Glitzer, Glamour und Chi-Chi: In Berlin startet die Fashion Week. Im Mittelpunkt stehen meistens die weiblichen Models. Weniger Beachtung bekommen die Herren. Dabei ist der Beruf für Männermodels nicht minder anstrengend - dafür schlechter bezahlt. Um überhaupt an Jobs zu kommen, müssen sie bei Castings überzeugen.

Von Sarah Tschernigow |
    Models gehen mit neuen Frisuren über einen Laufsteg.
    Weibliche Models verdienen mehr als ihre männlichen Kollegen. (dpa / picture alliance / Oliver Berg)
    "Hallo. Einmal mein Buch und meine Begleitung." "Danke. Wie viele Castings hast du heute noch?" "Glaub, ich hab noch fünf weitere." "Kannst du einmal laufen bitte?" "Alles klar. Perfekt."
    Ein kurzer Blick in die Bewerbungsmappe, dann soll Männermodel Philip Deml einmal Auf und Ab gehen - das war´s. Er hatte vielleicht eine Minute Zeit, um das Team des Modemagazins GRAZIA zu überzeugen, bei ihrer Modenschau mitzulaufen. Das Casting: freundlich, aber eine Massenabfertigung.
    "... dann melden wir uns bei deiner Agentur. Genau. Perfekt. Dankeschön." "Danke."
    Wir sind in einem Konferenzraum eines Berliner Luxushotels. Auf Kleiderstangen hängen teure Designerstücke. Menschen fotografieren und tippen in ihre Notebooks. Draußen vor der Tür: Atmosphäre wie beim Arbeitsamt. Es ist warm und laut, die Luft steht - etwa hundert junge Schönheiten stehen Schlange für den Job. Manche sind aus New York angereist.
    Mit 23 Jahren schon ein "alter Hase" im Geschäft
    Model Philip lässt sich von der Konkurrenz nicht aus der Ruhe bringen. Obwohl er nur zwei Stunden geschlafen hat, früh mit dem ersten ICE aus Frankfurt angereist ist und im Gewühle noch sein Gepäck hinterherschleppen muss. Er kennt das schon. Mit 23 Jahren ist Philip fast schon ein alter Hase im Geschäft. Bei seiner Agentur Eastwestmodels ein Vorzeigekandidat.
    "Ich bin ein entspannter Typ, aber total ehrgeizig. Ich versuche immer das Beste zu machen, aber ich mache mir keinen unnötigen Druck."

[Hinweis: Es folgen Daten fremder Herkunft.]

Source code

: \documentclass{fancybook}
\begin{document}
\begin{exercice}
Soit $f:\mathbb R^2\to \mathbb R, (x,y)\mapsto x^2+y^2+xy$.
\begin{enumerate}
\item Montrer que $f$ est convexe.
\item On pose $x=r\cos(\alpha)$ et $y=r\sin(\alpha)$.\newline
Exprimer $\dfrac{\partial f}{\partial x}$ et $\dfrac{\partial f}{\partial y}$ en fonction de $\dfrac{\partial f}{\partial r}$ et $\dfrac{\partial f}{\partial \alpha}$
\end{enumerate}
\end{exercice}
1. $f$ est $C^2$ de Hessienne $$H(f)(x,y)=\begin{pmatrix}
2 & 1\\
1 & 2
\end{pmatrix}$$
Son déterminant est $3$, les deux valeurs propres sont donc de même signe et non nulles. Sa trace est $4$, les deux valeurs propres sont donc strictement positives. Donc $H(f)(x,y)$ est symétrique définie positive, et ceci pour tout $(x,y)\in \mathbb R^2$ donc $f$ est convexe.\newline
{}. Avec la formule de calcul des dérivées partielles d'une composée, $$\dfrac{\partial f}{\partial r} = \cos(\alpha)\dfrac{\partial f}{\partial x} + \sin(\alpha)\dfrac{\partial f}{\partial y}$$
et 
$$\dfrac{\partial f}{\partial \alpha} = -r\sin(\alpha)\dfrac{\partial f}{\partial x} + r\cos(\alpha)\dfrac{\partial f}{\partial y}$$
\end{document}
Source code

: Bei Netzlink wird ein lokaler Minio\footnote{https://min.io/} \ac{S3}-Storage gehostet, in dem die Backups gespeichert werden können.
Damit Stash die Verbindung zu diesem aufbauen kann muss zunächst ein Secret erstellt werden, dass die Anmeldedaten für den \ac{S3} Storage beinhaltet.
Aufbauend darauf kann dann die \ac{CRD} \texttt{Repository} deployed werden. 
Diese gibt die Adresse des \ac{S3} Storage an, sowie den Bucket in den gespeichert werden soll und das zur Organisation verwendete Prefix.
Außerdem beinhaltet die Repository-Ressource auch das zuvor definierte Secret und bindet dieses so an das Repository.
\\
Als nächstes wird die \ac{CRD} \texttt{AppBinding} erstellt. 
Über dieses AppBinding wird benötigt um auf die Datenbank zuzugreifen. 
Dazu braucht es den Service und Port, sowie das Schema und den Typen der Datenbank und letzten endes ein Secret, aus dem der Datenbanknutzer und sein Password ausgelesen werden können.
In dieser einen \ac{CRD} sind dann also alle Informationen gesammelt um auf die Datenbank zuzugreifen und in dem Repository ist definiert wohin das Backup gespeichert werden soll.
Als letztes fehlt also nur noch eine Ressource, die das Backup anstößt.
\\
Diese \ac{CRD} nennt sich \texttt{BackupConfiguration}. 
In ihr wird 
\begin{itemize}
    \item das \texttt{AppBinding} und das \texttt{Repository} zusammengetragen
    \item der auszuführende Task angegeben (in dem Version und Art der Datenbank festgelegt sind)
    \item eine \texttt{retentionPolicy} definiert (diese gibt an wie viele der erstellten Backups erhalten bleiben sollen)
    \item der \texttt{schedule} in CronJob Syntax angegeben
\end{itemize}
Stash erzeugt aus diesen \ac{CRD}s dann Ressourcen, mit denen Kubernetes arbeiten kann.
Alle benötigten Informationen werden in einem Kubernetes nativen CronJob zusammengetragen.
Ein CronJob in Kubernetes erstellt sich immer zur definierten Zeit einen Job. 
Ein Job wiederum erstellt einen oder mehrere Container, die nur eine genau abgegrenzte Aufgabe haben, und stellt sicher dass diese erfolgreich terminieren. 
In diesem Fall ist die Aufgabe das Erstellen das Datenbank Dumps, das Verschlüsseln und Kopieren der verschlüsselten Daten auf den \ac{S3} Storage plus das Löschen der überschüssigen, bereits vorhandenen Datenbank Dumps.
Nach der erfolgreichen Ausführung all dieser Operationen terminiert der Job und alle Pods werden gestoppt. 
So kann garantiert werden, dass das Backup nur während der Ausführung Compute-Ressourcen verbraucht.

    "Also bei so einem Andrang ist es so, die wollen dich nur kurz laufen sehen, dass man nicht komplett aus dem Rahmen fällt. Und dann geht's eigentlich nur um die Typfrage. Die sehen ja gleich: Passt du in das Schema, das wir suchen, oder nicht. Und dann wirst du markiert."
    Frauenmarkt stärker umkämpft
    Die Chancen für Philip stehen nicht schlecht. Er ist das, was man im Fachjargon den "kommerziellen Typ" nennt: durchtrainierter, muskulöser Körper, makellose Haut, volles Haar und Schwiegersohnlächeln - mit anderen Worten: fast überall einsetzbar. Seine lockere Art tut den Rest. Frauen zuppeln mehr an sich rum und setzen sich stärker unter Druck als die Männer, sagt er. Klar, der Frauenmarkt ist stärker umkämpft.
    Bei ihnen gelten viel strengere Schönheitskriterien, sie sind mit 30 meist schon zu alt und müssen auf 14-Zentimeter-Hacken laufen können. Dafür verdienen sie mehr. Eine Fashion Week aber - die wirft für kein Model viel ab, manchmal gar nichts: Wenn es hochkommt 300 Euro. Dafür gibt es viel Aufmerksamkeit. Vielleicht bucht einen der Designer für eine große Werbekampagne, die pro Tag locker das Zehnfache einbringen kann.
    "Durchbruch ... für mich persönlich die Geschichten im Ausland. Ich hab das Cover für die GQ Style geschossen in Istanbul. Das erste Cover und bisher mein letztes. Ja, solche Sachen ... Werbespots ... im Ausland, das sind coole Erfahrungen."
    Modeln ist harte Arbeit
    Für den Erfolg muss Philip viel investieren: penibel auf die Ernährung achten, fast jeden Tag zum Sport gehen. Zeit für Privates bleibt kaum. Modeln ist auch harte Arbeit mit vielen Überstunden.
    "Man hat nicht viel gegessen dazwischen, es gab nicht viele Pausen, dann ist man mit dem Zug angereist, muss wieder zurückkommen ... also das ist schon sehr anstrengend. Da muss man sehen, dass man alles organisiert bekommt, dass man pünktlich ist... Man muss sich auch immer bewusst machen, dass man, wenn man nicht funktioniert auch die Produktion nicht funktioniert, die Produktion kostet Geld... da hängt auch viel dran."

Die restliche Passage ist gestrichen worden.